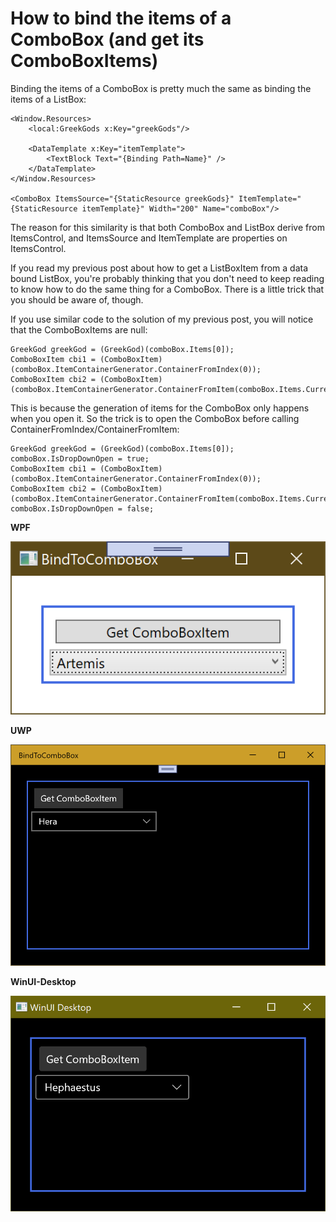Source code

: # How to bind the items of a ComboBox (and get its ComboBoxItems)

Binding the items of a ComboBox is pretty much the same as binding the items of a ListBox:

	<Window.Resources>
		<local:GreekGods x:Key="greekGods"/>
	
		<DataTemplate x:Key="itemTemplate">
			<TextBlock Text="{Binding Path=Name}" />
		</DataTemplate>
	</Window.Resources>

	<ComboBox ItemsSource="{StaticResource greekGods}" ItemTemplate="{StaticResource itemTemplate}" Width="200" Name="comboBox"/>

The reason for this similarity is that both ComboBox and ListBox derive from ItemsControl, and ItemsSource and ItemTemplate are properties on ItemsControl. 

If you read my previous post about how to get a ListBoxItem from a data bound ListBox, you're probably thinking that you don't need to keep reading to know how to do the same thing for a ComboBox. There is a little trick that you should be aware of, though. 

If you use similar code to the solution of my previous post, you will notice that the ComboBoxItems are null:

	GreekGod greekGod = (GreekGod)(comboBox.Items[0]);
	ComboBoxItem cbi1 = (ComboBoxItem)(comboBox.ItemContainerGenerator.ContainerFromIndex(0));
	ComboBoxItem cbi2 = (ComboBoxItem)(comboBox.ItemContainerGenerator.ContainerFromItem(comboBox.Items.CurrentItem));

This is because the generation of items for the ComboBox only happens when you open it. So the trick is to open the ComboBox before calling ContainerFromIndex/ContainerFromItem:

	GreekGod greekGod = (GreekGod)(comboBox.Items[0]);
	comboBox.IsDropDownOpen = true;
	ComboBoxItem cbi1 = (ComboBoxItem)(comboBox.ItemContainerGenerator.ContainerFromIndex(0));
	ComboBoxItem cbi2 = (ComboBoxItem)(comboBox.ItemContainerGenerator.ContainerFromItem(comboBox.Items.CurrentItem));
	comboBox.IsDropDownOpen = false;

**WPF** 

![](Images/BindToComboBox.png)

**UWP** 

![](Images/BindToComboBox-uwp.png)

**WinUI-Desktop** 

![](Images/BindToComboBox-desktop.png)
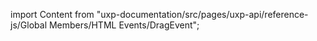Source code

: 
import Content from "uxp-documentation/src/pages/uxp-api/reference-js/Global Members/HTML Events/DragEvent";

<Content query="product=xd"/>

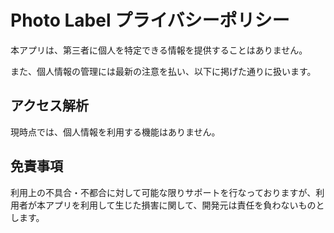 # Photo Label プライバシーポリシー

本アプリは、第三者に個人を特定できる情報を提供することはありません。

また、個人情報の管理には最新の注意を払い、以下に掲げた通りに扱います。

## アクセス解析
現時点では、個人情報を利用する機能はありません。

## 免責事項
利用上の不具合・不都合に対して可能な限りサポートを行なっておりますが、利用者が本アプリを利用して生じた損害に関して、開発元は責任を負わないものとします。

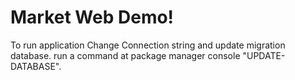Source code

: # Market Web Demo!

To run application Change Connection string and update migration database.
run a command at package manager console "UPDATE-DATABASE".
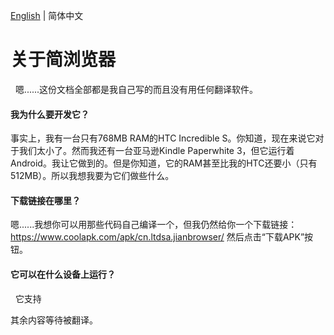 [English](./ABOUT.md) | 简体中文
# 关于简浏览器
 
嗯......这份文档全部都是我自己写的而且没有用任何翻译软件。
 
#### 我为什么要开发它？

事实上，我有一台只有768MB RAM的HTC Incredible S。你知道，现在来说它对于我们太小了。然而我还有一台亚马逊Kindle Paperwhite 3，但它运行着Android。我让它做到的。但是你知道，它的RAM甚至比我的HTC还要小（只有512MB）。所以我想我要为它们做些什么。

#### 下载链接在哪里？

嗯......我想你可以用那些代码自己编译一个，但我仍然给你一个下载链接：https://www.coolapk.com/apk/cn.ltdsa.jianbrowser/ 然后点击“下载APK”按钮。

#### 它可以在什么设备上运行？
 
它支持

其余内容等待被翻译。
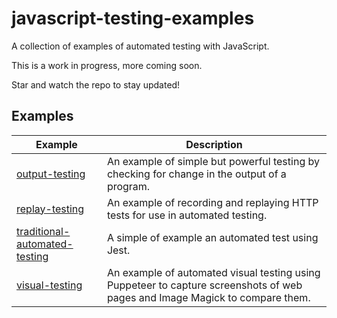 # javascript-testing-examples

A collection of examples of automated testing with JavaScript.

This is a work in progress, more coming soon. 

Star and watch the repo to stay updated!

## Examples

| Example | Description |
| ------- | ----------- |
| [output-testing](./output-testing) | An example of simple but powerful testing by checking for change in the output of a program. |
| [replay-testing](./replay-testing) | An example of recording and replaying HTTP tests for use in automated testing. |
| [traditional-automated-testing](./traditional-automated-testing) | A simple of example an automated test using Jest. |
| [visual-testing](./visual-testing) | An example of automated visual testing using Puppeteer to capture screenshots of web pages and Image Magick to compare them. |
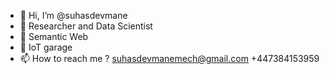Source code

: - 👋 Hi, I’m @suhasdevmane
- 👀 Researcher and Data Scientist
- 🌱 Semantic Web
- 💞️ IoT garage
- 📫 How to reach me ?
suhasdevmanemech@gmail.com
+447384153959

<!---
suhasdevmane/suhasdevmane is a ✨ special ✨ repository because its `README.md` (this file) appears on your GitHub profile.
You can click the Preview link to take a look at your changes.
--->
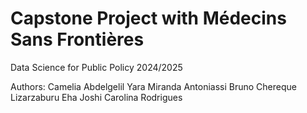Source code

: # Capstone Project with Médecins Sans Frontières

Data Science for Public Policy 2024/2025

Authors:
Camelia Abdelgelil
Yara Miranda Antoniassi
Bruno Chereque Lizarzaburu
Eha Joshi
Carolina Rodrigues
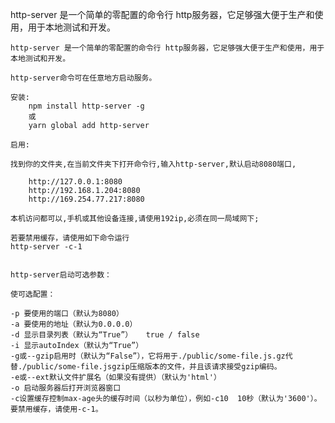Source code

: http-server 是一个简单的零配置的命令行 http服务器，它足够强大便于生产和使用，用于本地测试和开发。
			
    http-server 是一个简单的零配置的命令行 http服务器，它足够强大便于生产和使用，用于本地测试和开发。
    
    http-server命令可在任意地方启动服务。
    
    安装:
        npm install http-server -g 
        或
        yarn global add http-server
    
    启用:
    
    找到你的文件夹,在当前文件夹下打开命令行,输入http-server,默认启动8080端口,
    
        http://127.0.0.1:8080
        http://192.168.1.204:8080
        http://169.254.77.217:8080
    
    本机访问都可以,手机或其他设备连接,请使用192ip,必须在同一局域网下;
    
    若要禁用缓存，请使用如下命令运行
    http-server -c-1
    
    
    http-server启动可选参数：
    
    使可选配置：
    
    -p 要使用的端口（默认为8080）
    -a 要使用的地址（默认为0.0.0.0）
    -d 显示目录列表（默认为“True”）   true / false
    -i 显示autoIndex（默认为“True”）
    -g或--gzip启用时（默认为“False”），它将用于./public/some-file.js.gz代替./public/some-file.jsgzip压缩版本的文件，并且该请求接受gzip编码。
    -e或--ext默认文件扩展名（如果没有提供）（默认为'html'）
    -o 启动服务器后打开浏览器窗口
    -c设置缓存控制max-age头的缓存时间（以秒为单位），例如-c10  10秒（默认为'3600'）。要禁用缓存，请使用-c-1。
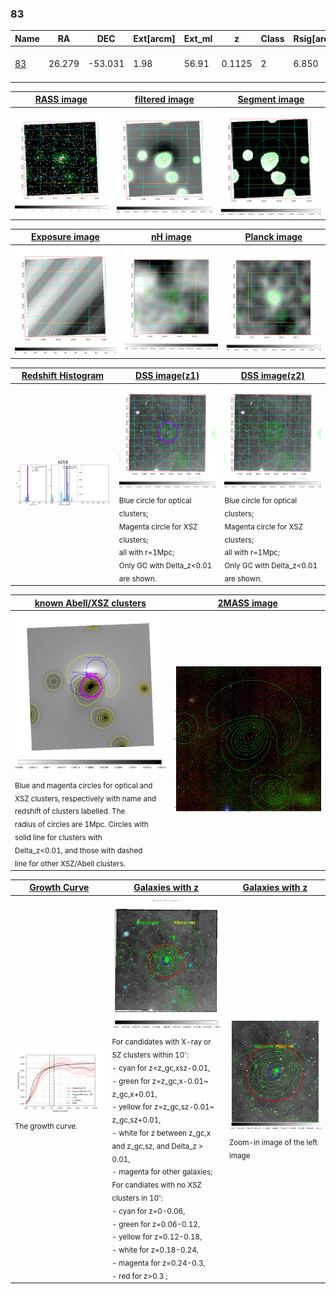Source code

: <div STYLE="page-break-after: always;"></div>

### 83

|Name          |RA          |DEC      | Ext[arcm] | Ext_ml | z    | Class| Rsig[arcmin] | CRsig[c/s] | CR500[c/s] | R500[Mpc] |L500[erg/s]|F500[erg/s/cm^2]| M500[Msun]|Tx[keV]|beta|GC(XSZ,Delta_z<0.01)| GC(OPT,Delta_z<0.01)|GC|alias|
|--------------|------------|------------|---|---|-----------|--------|------|------|----|----|----|----|----|----|----|----|----|----|---|
|[83](script/83.md)     | 26.279       | -53.031       | 1.98    | 56.91   | 0.1125 | 2   | 6.850 |0.266 |0.275 |1.001 |1.725e+44 |5.287e-12 |3.177e+14 |4.527 |3.000 |Tar, |A, |Tar, XBACs, A, |k216|

|[RASS image](../image/83/83_img.pdf)|[filtered image](../image/83/83_fil.pdf)|[Segment image](../image/83/83_seg.pdf)|
|-------------------|--------------------|-------------------|
| <img src="../image/83/83_img.png" width="300">  | <img src="../image/83/83_fil.png" width="300">   | <img src="../image/83/83_seg.png" width="300">  |

|[Exposure image](../image/83/83_mex.pdf)| [nH image](../image/83/83_nh.pdf)| [Planck image](../image/83/83_p.pdf)|
|-------------------|--------------------|-------------------|
|<img src="../image/83/83_mex.png" width="300">   | <img src="../image/83/83_nh.png" width="300">    | <img src="../image/83/83_p.png" width="300"> |

|[Redshift Histogram](../image/83/83_zg.pdf) | [DSS image(z1)](../image/83/83_dss_z1.pdf)      |  [DSS image(z2)](../image/83/83_dss_z2.pdf)    |
|-------------------|--------------------|-------------------|
|<img src="../image/83/83_zg.png" width="300"> |<img src="../image/83/83_dss_z1.png" width="300"> <sub><br>Blue circle for optical clusters; <br>Magenta circle for XSZ clusters; <br>all with r=1Mpc; <br>Only GC with Delta_z<0.01 are shown. </sub>| <img src="../image/83/83_dss_z2.png" width="300"><sub><br>Blue circle for optical clusters; <br>Magenta circle for XSZ clusters; <br>all with r=1Mpc; <br>Only GC with Delta_z<0.01 are shown. </sub> |

|[known Abell/XSZ clusters](../image/83/83_m.pdf) | [2MASS image](../image/83/83_2mass.pdf)      |
|-------------------|-------------------|
|<img src=../image/83/83_m.png width="300"> <sub><br>Blue and magenta circles for optical and <br>XSZ clusters, respectively with name and <br>redshift of clusters labelled. The <br>radius of circles are 1Mpc. Circles with <br>solid line for clusters with <br>Delta_z<0.01, and those with dashed <br>line for other XSZ/Abell clusters.        </sub>|<img src="../image/83/83_2mass.png" width="300">  |

|[Growth Curve](../image/83/83_gca_all.png) |[Galaxies with z](../image/83/83_opt_ned.pdf) |[Galaxies with z](../image/83/83_opt_ned_zoom.pdf) |
|-------------------|-------------------|-------------------|
| <img src="../image/83/83_gca_all.png" width="300"> <sub><br>The growth curve.</sub>| <img src=../image/83/83_opt_ned.png width="300"> <br><sub> For candidates with X-ray or SZ clusters within 10': <br> - cyan for z<z_gc,xsz-0.01, <br> - green for z=z_gc,x-0.01~ z_gc,x+0.01, <br> - yellow for z=z_gc,sz-0.01~ z_gc,sz+0.01, <br> - white for z between z_gc,x and z_gc,sz, and Delta_z > 0.01, <br> - magenta for other galaxies; <br>For candiates with no XSZ clusters in 10': <br> - cyan for z=0-0.06, <br> - green for z=0.06-0.12, <br> - yellow for z=0.12-0.18, <br> - white for z=0.18-0.24, <br> - magenta for z=0.24-0.3, <br> - red for z>0.3 ;  </sub>|<img src=../image/83/83_opt_ned_zoom.png width="300">  <br><sub> Zoom-in image of the left image</sub>|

------------

In the data above, find each line that uses the string "greekGods". Copy it.

		<local:GreekGods x:Key="greekGods"/>
	<ComboBox ItemsSource="{StaticResource greekGods}" ItemTemplate="{StaticResource itemTemplate}" Width="200" Name="comboBox"/>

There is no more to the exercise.